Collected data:
=====

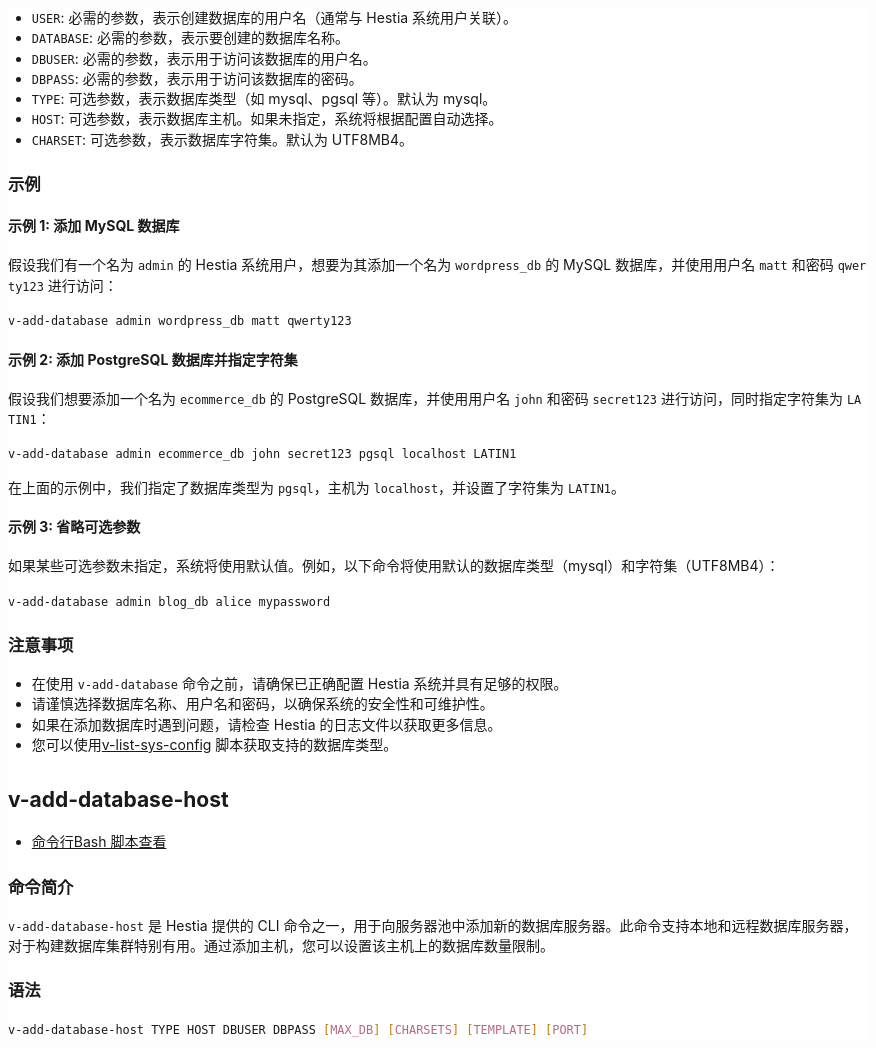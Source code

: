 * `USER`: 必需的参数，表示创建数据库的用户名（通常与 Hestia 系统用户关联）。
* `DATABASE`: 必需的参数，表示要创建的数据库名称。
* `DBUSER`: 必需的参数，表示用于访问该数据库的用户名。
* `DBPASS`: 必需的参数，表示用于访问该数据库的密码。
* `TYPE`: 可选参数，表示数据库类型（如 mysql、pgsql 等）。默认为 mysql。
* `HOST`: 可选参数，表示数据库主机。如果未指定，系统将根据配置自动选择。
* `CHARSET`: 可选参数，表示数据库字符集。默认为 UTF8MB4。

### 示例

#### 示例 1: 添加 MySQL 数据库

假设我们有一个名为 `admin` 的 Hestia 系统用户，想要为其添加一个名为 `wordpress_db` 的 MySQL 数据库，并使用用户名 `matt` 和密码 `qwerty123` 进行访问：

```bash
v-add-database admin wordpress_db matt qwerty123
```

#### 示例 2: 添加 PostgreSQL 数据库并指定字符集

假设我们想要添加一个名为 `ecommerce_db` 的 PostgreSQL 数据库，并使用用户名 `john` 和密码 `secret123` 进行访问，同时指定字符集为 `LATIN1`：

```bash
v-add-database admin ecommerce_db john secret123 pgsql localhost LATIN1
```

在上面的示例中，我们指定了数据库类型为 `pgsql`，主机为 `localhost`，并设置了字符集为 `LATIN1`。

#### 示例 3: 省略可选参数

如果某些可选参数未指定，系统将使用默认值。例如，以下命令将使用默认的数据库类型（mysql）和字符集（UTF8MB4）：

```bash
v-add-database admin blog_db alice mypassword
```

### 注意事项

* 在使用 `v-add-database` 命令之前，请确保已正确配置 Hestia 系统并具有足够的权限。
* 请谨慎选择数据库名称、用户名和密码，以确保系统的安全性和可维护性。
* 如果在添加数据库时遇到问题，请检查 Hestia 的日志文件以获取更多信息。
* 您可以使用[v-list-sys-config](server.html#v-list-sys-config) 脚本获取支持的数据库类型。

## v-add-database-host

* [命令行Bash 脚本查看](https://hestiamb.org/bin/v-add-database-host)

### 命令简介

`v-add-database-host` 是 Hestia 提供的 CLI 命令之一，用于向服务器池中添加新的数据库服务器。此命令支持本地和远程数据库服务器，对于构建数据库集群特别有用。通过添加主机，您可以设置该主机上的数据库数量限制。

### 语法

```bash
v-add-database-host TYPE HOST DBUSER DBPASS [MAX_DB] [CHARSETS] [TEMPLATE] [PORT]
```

=====

Because only the text is wanted, repeat all the entries exactly and leave out the pictures.

**Answer space**.
Source code

: * `USER`: 必需的参数，表示创建数据库的用户名（通常与 Hestia 系统用户关联）。
* `DATABASE`: 必需的参数，表示要创建的数据库名称。
* `DBUSER`: 必需的参数，表示用于访问该数据库的用户名。
* `DBPASS`: 必需的参数，表示用于访问该数据库的密码。
* `TYPE`: 可选参数，表示数据库类型（如 mysql、pgsql 等）。默认为 mysql。
* `HOST`: 可选参数，表示数据库主机。如果未指定，系统将根据配置自动选择。
* `CHARSET`: 可选参数，表示数据库字符集。默认为 UTF8MB4。

### 示例

#### 示例 1: 添加 MySQL 数据库

假设我们有一个名为 `admin` 的 Hestia 系统用户，想要为其添加一个名为 `wordpress_db` 的 MySQL 数据库，并使用用户名 `matt` 和密码 `qwerty123` 进行访问：

```bash
v-add-database admin wordpress_db matt qwerty123
```

#### 示例 2: 添加 PostgreSQL 数据库并指定字符集

假设我们想要添加一个名为 `ecommerce_db` 的 PostgreSQL 数据库，并使用用户名 `john` 和密码 `secret123` 进行访问，同时指定字符集为 `LATIN1`：

```bash
v-add-database admin ecommerce_db john secret123 pgsql localhost LATIN1
```

在上面的示例中，我们指定了数据库类型为 `pgsql`，主机为 `localhost`，并设置了字符集为 `LATIN1`。

#### 示例 3: 省略可选参数

如果某些可选参数未指定，系统将使用默认值。例如，以下命令将使用默认的数据库类型（mysql）和字符集（UTF8MB4）：

```bash
v-add-database admin blog_db alice mypassword
```

### 注意事项

* 在使用 `v-add-database` 命令之前，请确保已正确配置 Hestia 系统并具有足够的权限。
* 请谨慎选择数据库名称、用户名和密码，以确保系统的安全性和可维护性。
* 如果在添加数据库时遇到问题，请检查 Hestia 的日志文件以获取更多信息。
* 您可以使用[v-list-sys-config](server.html#v-list-sys-config) 脚本获取支持的数据库类型。

## v-add-database-host

* [命令行Bash 脚本查看](https://hestiamb.org/bin/v-add-database-host)

### 命令简介

`v-add-database-host` 是 Hestia 提供的 CLI 命令之一，用于向服务器池中添加新的数据库服务器。此命令支持本地和远程数据库服务器，对于构建数据库集群特别有用。通过添加主机，您可以设置该主机上的数据库数量限制。

### 语法

```bash
v-add-database-host TYPE HOST DBUSER DBPASS [MAX_DB] [CHARSETS] [TEMPLATE] [PORT]
```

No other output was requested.